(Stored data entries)

■ ■ ■

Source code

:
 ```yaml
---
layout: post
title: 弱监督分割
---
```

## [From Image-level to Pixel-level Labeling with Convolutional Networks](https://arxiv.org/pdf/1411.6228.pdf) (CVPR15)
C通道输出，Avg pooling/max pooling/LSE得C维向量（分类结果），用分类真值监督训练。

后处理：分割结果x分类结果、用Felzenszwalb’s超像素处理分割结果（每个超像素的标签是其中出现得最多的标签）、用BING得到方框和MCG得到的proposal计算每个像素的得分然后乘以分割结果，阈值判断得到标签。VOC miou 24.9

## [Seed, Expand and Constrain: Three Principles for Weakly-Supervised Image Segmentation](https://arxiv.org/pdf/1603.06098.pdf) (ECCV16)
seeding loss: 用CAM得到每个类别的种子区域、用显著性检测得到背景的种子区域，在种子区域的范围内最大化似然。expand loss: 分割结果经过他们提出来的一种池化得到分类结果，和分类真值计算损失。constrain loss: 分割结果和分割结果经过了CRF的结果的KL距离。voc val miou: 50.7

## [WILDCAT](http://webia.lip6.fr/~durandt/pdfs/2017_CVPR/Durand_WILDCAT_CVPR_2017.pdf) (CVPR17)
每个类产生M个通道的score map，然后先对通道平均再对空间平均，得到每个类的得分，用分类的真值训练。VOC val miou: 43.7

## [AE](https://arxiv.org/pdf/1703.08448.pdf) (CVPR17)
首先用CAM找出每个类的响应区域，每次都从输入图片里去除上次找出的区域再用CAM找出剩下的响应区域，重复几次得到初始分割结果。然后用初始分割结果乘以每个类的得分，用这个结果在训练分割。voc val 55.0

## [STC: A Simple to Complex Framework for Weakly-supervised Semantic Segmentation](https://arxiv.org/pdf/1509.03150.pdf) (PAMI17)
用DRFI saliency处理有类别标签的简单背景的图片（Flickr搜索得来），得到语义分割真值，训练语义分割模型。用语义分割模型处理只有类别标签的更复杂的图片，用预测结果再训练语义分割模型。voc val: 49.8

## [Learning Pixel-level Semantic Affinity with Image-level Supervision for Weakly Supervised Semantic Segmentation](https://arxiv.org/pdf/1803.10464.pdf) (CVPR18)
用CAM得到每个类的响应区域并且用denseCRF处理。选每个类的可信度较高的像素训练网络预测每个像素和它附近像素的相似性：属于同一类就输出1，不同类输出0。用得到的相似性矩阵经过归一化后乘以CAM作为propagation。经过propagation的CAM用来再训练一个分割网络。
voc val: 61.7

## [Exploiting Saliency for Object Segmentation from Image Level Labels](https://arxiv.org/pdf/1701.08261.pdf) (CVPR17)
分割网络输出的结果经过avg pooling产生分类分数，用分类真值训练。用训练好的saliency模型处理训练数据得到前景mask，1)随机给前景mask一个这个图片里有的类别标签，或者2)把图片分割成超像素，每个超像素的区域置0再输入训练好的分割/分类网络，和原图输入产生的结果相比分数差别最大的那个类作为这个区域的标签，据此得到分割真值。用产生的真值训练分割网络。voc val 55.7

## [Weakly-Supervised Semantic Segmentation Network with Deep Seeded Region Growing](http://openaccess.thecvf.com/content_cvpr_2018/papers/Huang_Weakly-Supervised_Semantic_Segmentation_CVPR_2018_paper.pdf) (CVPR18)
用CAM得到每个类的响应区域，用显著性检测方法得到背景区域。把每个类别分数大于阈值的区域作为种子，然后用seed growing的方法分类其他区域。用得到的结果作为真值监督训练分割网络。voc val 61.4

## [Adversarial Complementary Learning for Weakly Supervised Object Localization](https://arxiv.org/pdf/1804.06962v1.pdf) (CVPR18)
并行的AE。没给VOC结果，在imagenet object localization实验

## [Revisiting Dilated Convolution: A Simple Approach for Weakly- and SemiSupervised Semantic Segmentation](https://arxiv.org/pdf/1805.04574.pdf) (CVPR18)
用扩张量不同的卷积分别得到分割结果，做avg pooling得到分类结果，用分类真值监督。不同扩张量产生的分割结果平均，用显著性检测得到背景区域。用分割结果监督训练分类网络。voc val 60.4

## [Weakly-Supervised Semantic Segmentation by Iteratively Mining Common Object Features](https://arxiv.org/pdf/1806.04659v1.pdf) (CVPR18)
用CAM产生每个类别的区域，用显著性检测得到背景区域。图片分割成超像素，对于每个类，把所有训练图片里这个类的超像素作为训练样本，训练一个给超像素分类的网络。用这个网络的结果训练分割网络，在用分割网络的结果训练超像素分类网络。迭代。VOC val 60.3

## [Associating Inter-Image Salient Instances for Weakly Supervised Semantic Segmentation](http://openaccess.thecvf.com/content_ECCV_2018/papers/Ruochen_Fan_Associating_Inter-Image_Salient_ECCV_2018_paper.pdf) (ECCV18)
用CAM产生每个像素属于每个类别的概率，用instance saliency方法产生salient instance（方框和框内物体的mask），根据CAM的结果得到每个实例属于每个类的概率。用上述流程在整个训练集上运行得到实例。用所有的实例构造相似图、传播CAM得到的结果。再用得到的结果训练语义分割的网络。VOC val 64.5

■ ■ ■

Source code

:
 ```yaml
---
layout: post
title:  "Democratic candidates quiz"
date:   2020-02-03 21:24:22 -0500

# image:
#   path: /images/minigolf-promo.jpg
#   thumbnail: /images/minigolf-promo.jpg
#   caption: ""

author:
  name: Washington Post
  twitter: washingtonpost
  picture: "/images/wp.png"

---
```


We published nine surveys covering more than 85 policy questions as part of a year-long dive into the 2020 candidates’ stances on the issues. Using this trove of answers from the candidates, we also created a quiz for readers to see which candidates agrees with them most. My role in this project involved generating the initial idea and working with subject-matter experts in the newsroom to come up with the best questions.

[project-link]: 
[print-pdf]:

■ ■ ■

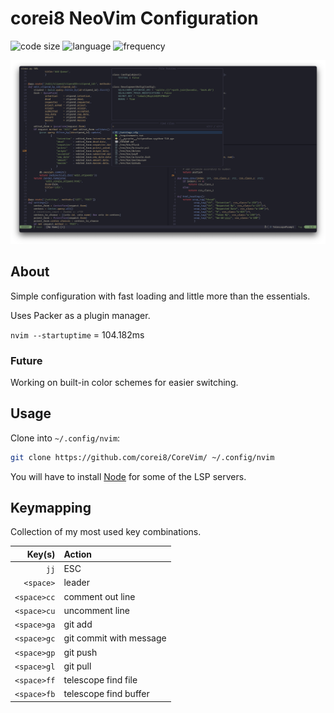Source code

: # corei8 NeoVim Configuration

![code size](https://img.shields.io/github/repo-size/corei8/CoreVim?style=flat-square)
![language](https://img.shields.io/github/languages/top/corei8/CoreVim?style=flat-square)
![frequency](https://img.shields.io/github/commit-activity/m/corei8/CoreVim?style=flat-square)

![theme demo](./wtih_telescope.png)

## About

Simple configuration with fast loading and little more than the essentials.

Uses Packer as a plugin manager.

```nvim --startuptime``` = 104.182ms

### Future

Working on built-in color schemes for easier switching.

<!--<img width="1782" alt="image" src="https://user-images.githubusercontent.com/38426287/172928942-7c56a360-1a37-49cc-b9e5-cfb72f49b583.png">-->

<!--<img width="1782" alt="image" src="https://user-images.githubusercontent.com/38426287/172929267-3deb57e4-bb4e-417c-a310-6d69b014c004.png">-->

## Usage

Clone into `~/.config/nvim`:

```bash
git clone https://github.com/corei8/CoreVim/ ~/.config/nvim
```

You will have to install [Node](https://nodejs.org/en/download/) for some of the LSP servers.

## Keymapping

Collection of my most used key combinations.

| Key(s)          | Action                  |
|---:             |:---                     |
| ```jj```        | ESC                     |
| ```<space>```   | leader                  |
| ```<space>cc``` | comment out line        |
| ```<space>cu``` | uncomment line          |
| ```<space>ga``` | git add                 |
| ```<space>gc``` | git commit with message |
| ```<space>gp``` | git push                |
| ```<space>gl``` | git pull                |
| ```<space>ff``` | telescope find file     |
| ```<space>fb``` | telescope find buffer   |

■ ■ ■

Action item
Copy out, word for word, the part of the entries above that begins at the line with "## [Seed, Expand" and ends at the line with "## [Revisiting Dilated", including both.

Answer to the problem
## [Seed, Expand and Constrain: Three Principles for Weakly-Supervised Image Segmentation](https://arxiv.org/pdf/1603.06098.pdf) (ECCV16)
seeding loss: 用CAM得到每个类别的种子区域、用显著性检测得到背景的种子区域，在种子区域的范围内最大化似然。expand loss: 分割结果经过他们提出来的一种池化得到分类结果，和分类真值计算损失。constrain loss: 分割结果和分割结果经过了CRF的结果的KL距离。voc val miou: 50.7

## [WILDCAT](http://webia.lip6.fr/~durandt/pdfs/2017_CVPR/Durand_WILDCAT_CVPR_2017.pdf) (CVPR17)
每个类产生M个通道的score map，然后先对通道平均再对空间平均，得到每个类的得分，用分类的真值训练。VOC val miou: 43.7

## [AE](https://arxiv.org/pdf/1703.08448.pdf) (CVPR17)
首先用CAM找出每个类的响应区域，每次都从输入图片里去除上次找出的区域再用CAM找出剩下的响应区域，重复几次得到初始分割结果。然后用初始分割结果乘以每个类的得分，用这个结果在训练分割。voc val 55.0

## [STC: A Simple to Complex Framework for Weakly-supervised Semantic Segmentation](https://arxiv.org/pdf/1509.03150.pdf) (PAMI17)
用DRFI saliency处理有类别标签的简单背景的图片（Flickr搜索得来），得到语义分割真值，训练语义分割模型。用语义分割模型处理只有类别标签的更复杂的图片，用预测结果再训练语义分割模型。voc val: 49.8

## [Learning Pixel-level Semantic Affinity with Image-level Supervision for Weakly Supervised Semantic Segmentation](https://arxiv.org/pdf/1803.10464.pdf) (CVPR18)
用CAM得到每个类的响应区域并且用denseCRF处理。选每个类的可信度较高的像素训练网络预测每个像素和它附近像素的相似性：属于同一类就输出1，不同类输出0。用得到的相似性矩阵经过归一化后乘以CAM作为propagation。经过propagation的CAM用来再训练一个分割网络。
voc val: 61.7

## [Exploiting Saliency for Object Segmentation from Image Level Labels](https://arxiv.org/pdf/1701.08261.pdf) (CVPR17)
分割网络输出的结果经过avg pooling产生分类分数，用分类真值训练。用训练好的saliency模型处理训练数据得到前景mask，1)随机给前景mask一个这个图片里有的类别标签，或者2)把图片分割成超像素，每个超像素的区域置0再输入训练好的分割/分类网络，和原图输入产生的结果相比分数差别最大的那个类作为这个区域的标签，据此得到分割真值。用产生的真值训练分割网络。voc val 55.7

## [Weakly-Supervised Semantic Segmentation Network with Deep Seeded Region Growing](http://openaccess.thecvf.com/content_cvpr_2018/papers/Huang_Weakly-Supervised_Semantic_Segmentation_CVPR_2018_paper.pdf) (CVPR18)
用CAM得到每个类的响应区域，用显著性检测方法得到背景区域。把每个类别分数大于阈值的区域作为种子，然后用seed growing的方法分类其他区域。用得到的结果作为真值监督训练分割网络。voc val 61.4

## [Adversarial Complementary Learning for Weakly Supervised Object Localization](https://arxiv.org/pdf/1804.06962v1.pdf) (CVPR18)
并行的AE。没给VOC结果，在imagenet object localization实验

## [Revisiting Dilated Convolution: A Simple Approach for Weakly- and SemiSupervised Semantic Segmentation](https://arxiv.org/pdf/1805.04574.pdf) (CVPR18)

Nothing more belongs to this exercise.